Barnes averaged 6.7 points on 47 percent field goals, 4.3 rebounds and 1.3 assists in 19.2 minutes in his 53 regular season games, and in 13.1 postseason minutes per game averaged 3.6 points, 2.8 boards and 0.7 steals on 39.5 percent field goals.

- Barnes opened by talking about the disappointment of the season: “It’s a tough way to go out. For a team to win consecutive championships and it being Phil’s last year, a lot of things were at stake, and to be swept out of the playoffs was hard to swallow.”

- On hurting his knee in January having a hugely negative impact on his season: “That was probably the hardest thing I’ve ever gone through. To finally have an opportunity to play for a championship organization with a legitimate chance to win a championship, and the season starting off so well, to tear my knee up and never really get back into the flow of the game… Once I returned, I just never really was comfortable, never really got back in the rotation, so to speak, so I’m still beating myself up about that. It was just really, really hard to swallow to know I had a chance but I was hurt.” Barnes said every part of his game was affected, because his game is about energy, and he wasn’t able to get up and down the floor effectively.

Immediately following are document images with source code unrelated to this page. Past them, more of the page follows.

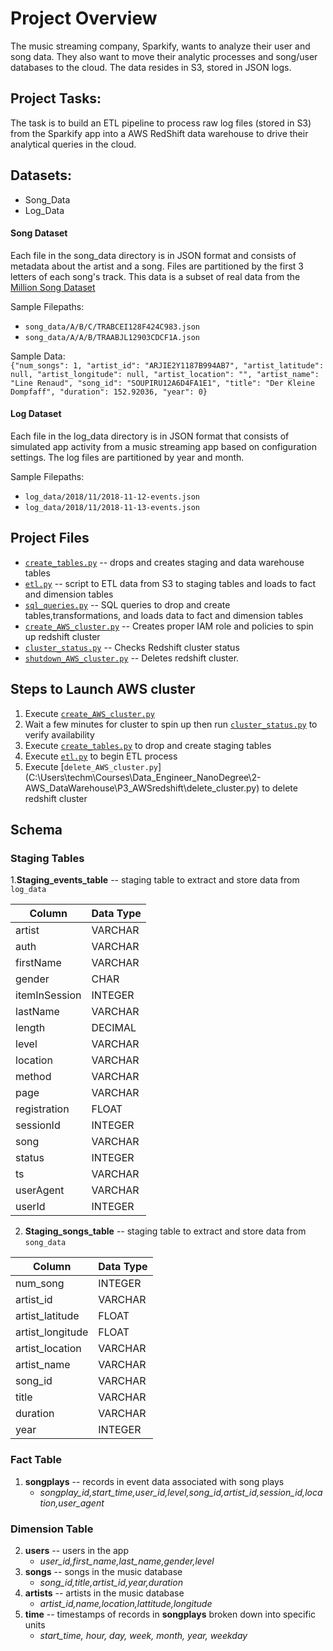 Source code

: # Project Overview
The music streaming company, Sparkify, wants to analyze their user and song data. They also want to move their analytic processes and song/user databases to the cloud. The data resides in S3, stored in JSON logs. 

## Project Tasks: 
The task is to build an ETL pipeline to process raw log files (stored in S3) from the Sparkify app into a AWS RedShift data warehouse to drive their analytical queries in the cloud. 


## Datasets:
* Song_Data
* Log_Data

#### Song Dataset
Each file in the song_data directory is in JSON format and consists of metadata about the artist and a song. Files are partitioned by the first 3 letters of each song's track.
This data is a subset of real data from the [Million Song Dataset](https://labrosa.ee.columbia.edu/millionsong/) <br>

Sample Filepaths: 
  * `song_data/A/B/C/TRABCEI128F424C983.json`
  * `song_data/A/A/B/TRAABJL12903CDCF1A.json`
           
Sample Data:<br>
`{"num_songs": 1, "artist_id": "ARJIE2Y1187B994AB7", "artist_latitude": null, "artist_longitude": null, "artist_location": "", "artist_name": "Line Renaud", "song_id": "SOUPIRU12A6D4FA1E1", "title": "Der Kleine Dompfaff", "duration": 152.92036, "year": 0}`

#### Log Dataset 
Each file in the log_data directory is in JSON format that consists of simulated app activity from a music streaming app based on configuration settings. The log files are partitioned by year and month. 

Sample Filepaths: 
* `log_data/2018/11/2018-11-12-events.json`
* `log_data/2018/11/2018-11-13-events.json`

## Project Files
* [`create_tables.py`](C:\Users\techm\Courses\Data_Engineer_NanoDegree\2-AWS_DataWarehouse\P3_AWSredshift\create_tables.py) -- drops and creates staging and data warehouse tables
* [`etl.py`](C:\Users\techm\Courses\Data_Engineer_NanoDegree\2-AWS_DataWarehouse\P3_AWSredshift\etl.py) -- script to ETL data from S3 to staging tables and loads to fact and dimension tables
* [`sql_queries.py`](C:\Users\techm\Courses\Data_Engineer_NanoDegree\2-AWS_DataWarehouse\P3_AWSredshift\sql_queries.py) -- SQL queries to drop and create tables,transformations, and loads data to fact and dimension tables  
* [`create_AWS_cluster.py`](C:\Users\techm\Courses\Data_Engineer_NanoDegree\2-AWS_DataWarehouse\P3_AWSredshift\create_AWS_cluster.py) -- Creates proper IAM role and policies to spin up redshift cluster 
* [`cluster_status.py`](C:\Users\techm\Courses\Data_Engineer_NanoDegree\2-AWS_DataWarehouse\P3_AWSredshift\cluster_status.py) -- Checks Redshift cluster status
* [`shutdown_AWS_cluster.py`](C:\Users\techm\Courses\Data_Engineer_NanoDegree\2-AWS_DataWarehouse\P3_AWSredshift\delete_cluster.py) -- Deletes redshift cluster.
        
## Steps to Launch AWS cluster
1. Execute [`create_AWS_cluster.py`](C:\Users\techm\Courses\Data_Engineer_NanoDegree\2-AWS_DataWarehouse\P3_AWSredshift\create_AWS_cluster.py)
2. Wait a few minutes for cluster to spin up then run [`cluster_status.py`](C:\Users\techm\Courses\Data_Engineer_NanoDegree\2-AWS_DataWarehouse\P3_AWSredshift\cluster_status.py) to verify availability
3. Execute [`create_tables.py`](C:\Users\techm\Courses\Data_Engineer_NanoDegree\2-AWS_DataWarehouse\P3_AWSredshift\create_tables.py) to drop and create staging tables
4. Execute [`etl.py`](C:\Users\techm\Courses\Data_Engineer_NanoDegree\2-AWS_DataWarehouse\P3_AWSredshift\etl.py) to begin ETL process
5. Execute [`delete_AWS_cluster.py`] (C:\Users\techm\Courses\Data_Engineer_NanoDegree\2-AWS_DataWarehouse\P3_AWSredshift\delete_cluster.py) to delete redshift cluster 

## Schema 

### Staging Tables
1.**Staging_events_table** -- staging table to extract and store data from `log_data` <br>

| Column | Data Type | 
|-------|-------|
|artist| VARCHAR| 
| auth | VARCHAR 
| firstName | VARCHAR 
| gender | CHAR
| itemInSession | INTEGER
| lastName| VARCHAR
| length | DECIMAL
| level | VARCHAR
| location | VARCHAR
| method | VARCHAR
| page| VARCHAR
| registration | FLOAT
| sessionId | INTEGER
| song | VARCHAR
| status | INTEGER
| ts | VARCHAR
| userAgent | VARCHAR
| userId | INTEGER

2. **Staging_songs_table** -- staging table to extract and store data from `song_data`<br>

| Column | Data Type | 
|-------|-------|
| num_song | INTEGER
| artist_id | VARCHAR
| artist_latitude | FLOAT
| artist_longitude | FLOAT
| artist_location | VARCHAR
| artist_name | VARCHAR
| song_id | VARCHAR
| title | VARCHAR
| duration | VARCHAR
| year | INTEGER


### Fact Table
1. **songplays** -- records in event data associated with song plays
   - *songplay_id,start_time,user_id,level,song_id,artist_id,session_id,location,user_agent*

### Dimension Table
2. **users** -- users in the app 
    - *user_id,first_name,last_name,gender,level*
3. **songs** -- songs in the music database
    - *song_id,title,artist_id,year,duration*
4. **artists** -- artists in the music database
    - *artist_id,name,location,lattitude,longitude*
5. **time** -- timestamps of records in **songplays** broken down into specific units
    - *start_time, hour, day, week, month, year, weekday*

He prides himself on running lanes, offensive rebounding, knocking down jumpers, and wasn’t really able to do so.

- The most difficult part of learning L.A.’s system for Barnes wasn’t so much the triangle offense, but learning all the counters that the players like Kobe Bryant, Pau Gasol and Lamar Odom instinctively do after years in the system. More time with the offense and those players would breed improvement, of course, as nothing can replicate time spent on the actual floor.

- Barnes made the point that you can’t really look at L.A.’s bench and compare it scoring wise to a Dallas bench that simply gets more minutes and is supposed to score (Jason Terry almost plays more minutes himself than Blake and Barnes together). The intention of their unit, with such skilled bigs and Kobe Bryant on the floor, is to change the rhythm and tempo of the game, and create things on the defensive end. The Mavs bench is a strict scoring bench, Barnes said, which “we saw in Game 4.”

- Barnes, who has a player option on his contract with L.A., said that he and his agent know what they’re going to do, though he said they’d keep to themselves. He did say this: “I want to win, and I still think this is the best team in the NBA.”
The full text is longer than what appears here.